Webgraph
Appearance
The webgraph describes the directed links between pages of the World Wide Web. A graph, in general, consists of several vertices, some pairs connected by edges. In a directed graph, edges are directed lines or arcs. The webgraph is a directed graph, whose vertices correspond to the pages of the WWW, and a directed edge connects page X to page Y if there exists a hyperlink on page X, referring to page Y.
Properties
- The degree distribution of the webgraph strongly differs from the degree distribution of the classical random graph model, the Erdős–Rényi model:[1] in the Erdős–Rényi model, there are very few large degree nodes, relative to the webgraph's degree distribution. The precise distribution is unclear,[2] however: it is relatively well described by a lognormal distribution, as well as the Barabási–Albert model for power laws.[3][4]

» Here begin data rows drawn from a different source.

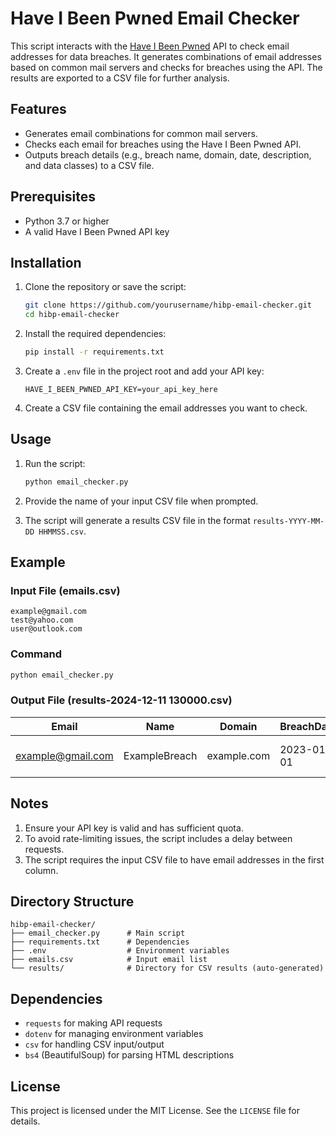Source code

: 
# Have I Been Pwned Email Checker

This script interacts with the [Have I Been Pwned](https://haveibeenpwned.com) API to check email addresses for data breaches. It generates combinations of email addresses based on common mail servers and checks for breaches using the API. The results are exported to a CSV file for further analysis.

## Features

- Generates email combinations for common mail servers.
- Checks each email for breaches using the Have I Been Pwned API.
- Outputs breach details (e.g., breach name, domain, date, description, and data classes) to a CSV file.

## Prerequisites

- Python 3.7 or higher
- A valid Have I Been Pwned API key

## Installation

1. Clone the repository or save the script:
   ```bash
   git clone https://github.com/yourusername/hibp-email-checker.git
   cd hibp-email-checker
   ```

2. Install the required dependencies:
   ```bash
   pip install -r requirements.txt
   ```

3. Create a `.env` file in the project root and add your API key:
   ```env
   HAVE_I_BEEN_PWNED_API_KEY=your_api_key_here
   ```

4. Create a CSV file containing the email addresses you want to check.

## Usage

1. Run the script:
   ```bash
   python email_checker.py
   ```

2. Provide the name of your input CSV file when prompted.

3. The script will generate a results CSV file in the format `results-YYYY-MM-DD HHMMSS.csv`.

## Example

### Input File (emails.csv)
```
example@gmail.com
test@yahoo.com
user@outlook.com
```

### Command
```bash
python email_checker.py
```

### Output File (results-2024-12-11 130000.csv)
| Email              | Name            | Domain        | BreachDate | Description                       | Data                          | Verified | Sensitive |
|--------------------|-----------------|---------------|------------|-----------------------------------|-------------------------------|----------|-----------|
| example@gmail.com  | ExampleBreach   | example.com   | 2023-01-01 | Data leaked in breach X          | Email addresses, Passwords    | True     | False     |

## Notes

1. Ensure your API key is valid and has sufficient quota.
2. To avoid rate-limiting issues, the script includes a delay between requests.
3. The script requires the input CSV file to have email addresses in the first column.

## Directory Structure

```
hibp-email-checker/
├── email_checker.py      # Main script
├── requirements.txt      # Dependencies
├── .env                  # Environment variables
├── emails.csv            # Input email list
└── results/              # Directory for CSV results (auto-generated)
```

## Dependencies

- `requests` for making API requests
- `dotenv` for managing environment variables
- `csv` for handling CSV input/output
- `bs4` (BeautifulSoup) for parsing HTML descriptions

## License

This project is licensed under the MIT License. See the `LICENSE` file for details.
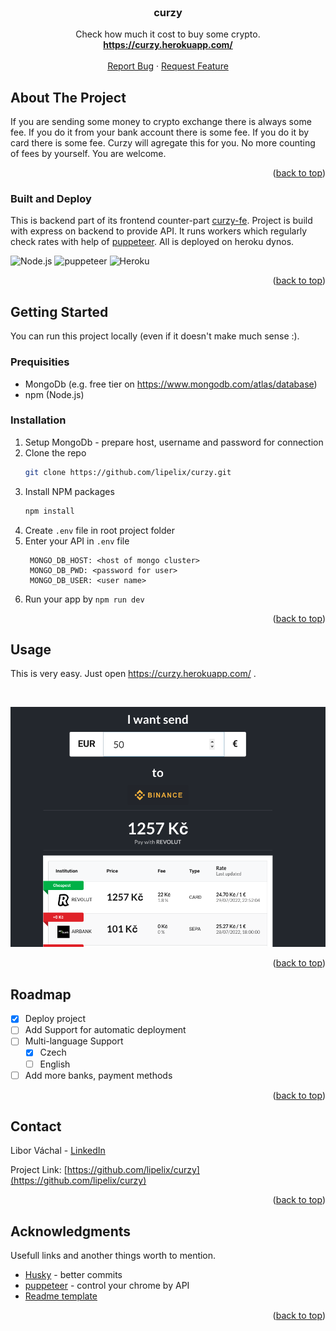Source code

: <div id="top"></div>

<!-- PROJECT LOGO -->
<br />
<div align="center">

  <h3 align="center">curzy</h3>

  <p align="center">
    Check how much it cost to buy some crypto.
    <br />
    <a href="https://curzy.herokuapp.com/"><strong>https://curzy.herokuapp.com/</strong></a>
    <br />
    <br />
    <a href="https://github.com/lipelix/curzy/issues">Report Bug</a>
    ·
    <a href="https://github.com/lipelix/curzy/issues">Request Feature</a>
  </p>
</div>


<!-- ABOUT THE PROJECT -->
## About The Project

<!-- [![Product Name Screen Shot][product-screenshot]](assets/app-screen.png) -->

If you are sending some money to crypto exchange there is always some fee. If you do it from your bank account there is some fee. If you do it by card there is some fee. Curzy will agregate this for you. No more counting of fees by yourself. You are welcome.

<p align="right">(<a href="#top">back to top</a>)</p>



### Built and Deploy

This is backend part of its frontend counter-part [curzy-fe](https://github.com/lipelix/curzy-fe). Project is build with express on backend to provide API. It runs workers which regularly check rates with help of [puppeteer](https://github.com/puppeteer/puppeteer). All is deployed on heroku dynos.

![Node.js](https://img.shields.io/badge/Build%20with-Node.js-brightgreen.svg)
![puppeteer](https://img.shields.io/badge/Build%20with-puppeteer-brightgreen.svg)
![Heroku](https://img.shields.io/badge/Deployed%20on-Heroku-7056bf.svg)

<p align="right">(<a href="#top">back to top</a>)</p>


<!-- GETTING STARTED -->
## Getting Started

You can run this project locally (even if it doesn't make much sense :).

### Prequisities

* MongoDb (e.g. free tier on https://www.mongodb.com/atlas/database)
* npm (Node.js)

### Installation

1. Setup MongoDb - prepare host, username and password for connection
2. Clone the repo
   ```sh
   git clone https://github.com/lipelix/curzy.git
   ```
3. Install NPM packages
   ```sh
   npm install
   ```
4. Create `.env` file in root project folder
5. Enter your API in `.env` file
   ```
    MONGO_DB_HOST: <host of mongo cluster>
    MONGO_DB_PWD: <password for user>
    MONGO_DB_USER: <user name>
   ```
6. Run your app by `npm run dev`

<p align="right">(<a href="#top">back to top</a>)</p>



<!-- USAGE EXAMPLES -->
## Usage

This is very easy. Just open https://curzy.herokuapp.com/ .

<br />

![Showcase](assets/app-screen.png)

<p align="right">(<a href="#top">back to top</a>)</p>



<!-- ROADMAP -->
## Roadmap

- [x] Deploy project
- [ ] Add Support for automatic deployment
- [ ] Multi-language Support
    - [x] Czech
    - [ ] English
- [ ] Add more banks, payment methods

<p align="right">(<a href="#top">back to top</a>)</p>

<!-- CONTACT -->
## Contact

Libor Váchal - [LinkedIn](https://www.linkedin.com/in/liborvachal/)

Project Link: [https://github.com/lipelix/curzy](https://github.com/lipelix/curzy)

<p align="right">(<a href="#top">back to top</a>)</p>



<!-- ACKNOWLEDGMENTS -->
## Acknowledgments

Usefull links and another things worth to mention.

* [Husky](https://github.com/typicode/husky) - better commits
* [puppeteer](https://github.com/puppeteer/puppeteer) - control your chrome by API
* [Readme template](https://github.com/othneildrew/Best-README-Template)

<p align="right">(<a href="#top">back to top</a>)</p>
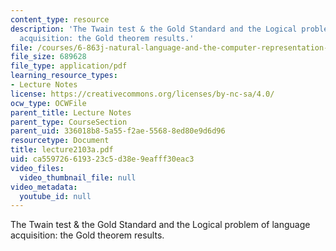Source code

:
 ```yaml
---
content_type: resource
description: 'The Twain test & the Gold Standard and the Logical problem of language
  acquisition: the Gold theorem results.'
file: /courses/6-863j-natural-language-and-the-computer-representation-of-knowledge-spring-2003/ca559726619323c5d38e9eafff30eac3_lecture2103a.pdf
file_size: 689628
file_type: application/pdf
learning_resource_types:
- Lecture Notes
license: https://creativecommons.org/licenses/by-nc-sa/4.0/
ocw_type: OCWFile
parent_title: Lecture Notes
parent_type: CourseSection
parent_uid: 336018b8-5a55-f2ae-5568-8ed80e9d6d96
resourcetype: Document
title: lecture2103a.pdf
uid: ca559726-6193-23c5-d38e-9eafff30eac3
video_files:
  video_thumbnail_file: null
video_metadata:
  youtube_id: null
---
```

The Twain test & the Gold Standard and the Logical problem of language acquisition: the Gold theorem results.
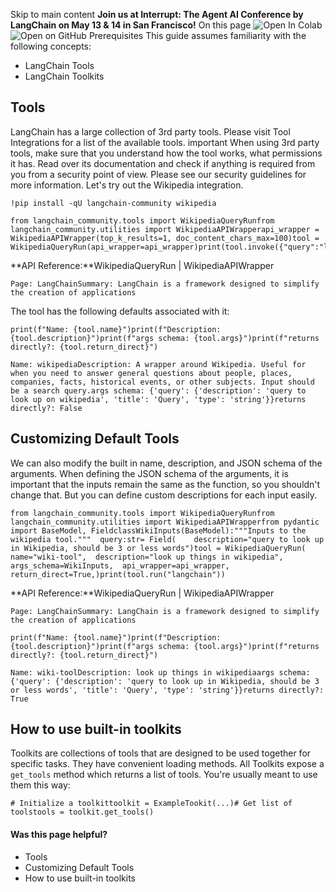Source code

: Skip to main content
**Join us at Interrupt: The Agent AI Conference by LangChain on May 13 & 14 in San Francisco!**
On this page
![Open In Colab](https://colab.research.google.com/assets/colab-badge.svg)![Open on GitHub](https://img.shields.io/badge/Open%20on%20GitHub-grey?logo=github&logoColor=white)
Prerequisites
This guide assumes familiarity with the following concepts:
  * LangChain Tools
  * LangChain Toolkits


## Tools​
LangChain has a large collection of 3rd party tools. Please visit Tool Integrations for a list of the available tools.
important
When using 3rd party tools, make sure that you understand how the tool works, what permissions it has. Read over its documentation and check if anything is required from you from a security point of view. Please see our security guidelines for more information.
Let's try out the Wikipedia integration.
```
!pip install -qU langchain-community wikipedia
```

```
from langchain_community.tools import WikipediaQueryRunfrom langchain_community.utilities import WikipediaAPIWrapperapi_wrapper = WikipediaAPIWrapper(top_k_results=1, doc_content_chars_max=100)tool = WikipediaQueryRun(api_wrapper=api_wrapper)print(tool.invoke({"query":"langchain"}))
```

**API Reference:**WikipediaQueryRun | WikipediaAPIWrapper
```
Page: LangChainSummary: LangChain is a framework designed to simplify the creation of applications
```

The tool has the following defaults associated with it:
```
print(f"Name: {tool.name}")print(f"Description: {tool.description}")print(f"args schema: {tool.args}")print(f"returns directly?: {tool.return_direct}")
```

```
Name: wikipediaDescription: A wrapper around Wikipedia. Useful for when you need to answer general questions about people, places, companies, facts, historical events, or other subjects. Input should be a search query.args schema: {'query': {'description': 'query to look up on wikipedia', 'title': 'Query', 'type': 'string'}}returns directly?: False
```

## Customizing Default Tools​
We can also modify the built in name, description, and JSON schema of the arguments.
When defining the JSON schema of the arguments, it is important that the inputs remain the same as the function, so you shouldn't change that. But you can define custom descriptions for each input easily.
```
from langchain_community.tools import WikipediaQueryRunfrom langchain_community.utilities import WikipediaAPIWrapperfrom pydantic import BaseModel, FieldclassWikiInputs(BaseModel):"""Inputs to the wikipedia tool."""  query:str= Field(    description="query to look up in Wikipedia, should be 3 or less words")tool = WikipediaQueryRun(  name="wiki-tool",  description="look up things in wikipedia",  args_schema=WikiInputs,  api_wrapper=api_wrapper,  return_direct=True,)print(tool.run("langchain"))
```

**API Reference:**WikipediaQueryRun | WikipediaAPIWrapper
```
Page: LangChainSummary: LangChain is a framework designed to simplify the creation of applications
```

```
print(f"Name: {tool.name}")print(f"Description: {tool.description}")print(f"args schema: {tool.args}")print(f"returns directly?: {tool.return_direct}")
```

```
Name: wiki-toolDescription: look up things in wikipediaargs schema: {'query': {'description': 'query to look up in Wikipedia, should be 3 or less words', 'title': 'Query', 'type': 'string'}}returns directly?: True
```

## How to use built-in toolkits​
Toolkits are collections of tools that are designed to be used together for specific tasks. They have convenient loading methods.
All Toolkits expose a `get_tools` method which returns a list of tools.
You're usually meant to use them this way:
```
# Initialize a toolkittoolkit = ExampleTookit(...)# Get list of toolstools = toolkit.get_tools()
```

#### Was this page helpful?
  * Tools
  * Customizing Default Tools
  * How to use built-in toolkits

- The webgraph is an example of a scale-free network.
Applications
- The webgraph is used for computing the PageRank [5] of the WWW pages.
- The webgraph is used for computing the personalized PageRank.[6]
- The webgraph can be used for detecting webpages of similar topics, through graph-theoretical properties only, like co-citation [7]
- The webgraph is applied in the HITS algorithm for identifying hubs and authorities in the web.
References
- ^ P. Erdős, A. Renyi, Publ. Math. Inst. Hung. Acad. Sci. 5 (1960)
- ^ Meusel, R.; Vigna, S.; Lehmberg, O.; Bizer, C. (2015). "The Graph Structure in the Web - Analyzed on Different Aggregation Levels". Journal of Web Science. 1 (1): 33–47. doi:10.1561/106.00000003.
- ^ Clauset, A.; Shalizi, C. R.; Newman, M. E. J. (2007). "Power-law distributions in empirical data". SIAM Rev. 51 (4): 661–703. doi:10.1137/070710111.
- ^ Barabási, Albert-László; Albert, Réka (October 1999). "Emergence of scaling in random networks" (PDF). Science. 286 (5439): 509–512. doi:10.1126/science.286.5439.509. PMID 10521342..
- ^ S. Brin, L. Page, Computer Networks and ISDN Systems 30, 107 (1998)
- ^ Glen Jeh and Jennifer Widom. 2003. Scaling personalized web search. In Proceedings of the 12th international conference on World Wide Web (WWW '03). ACM, New York, NY, USA, 271–279. DOI 10.1145/775152.775191
- ^ Ravi Kumar, Prabhakar Raghavan, Sridhar Rajagopalan, Andrew Tomkins, 1999 Trawling the Web for emerging cyber-communities, Computer Networks, Volume 31, Issues 11–16, Pages 1481–1493 doi:10.1016/S1389-1286(99)00040-7.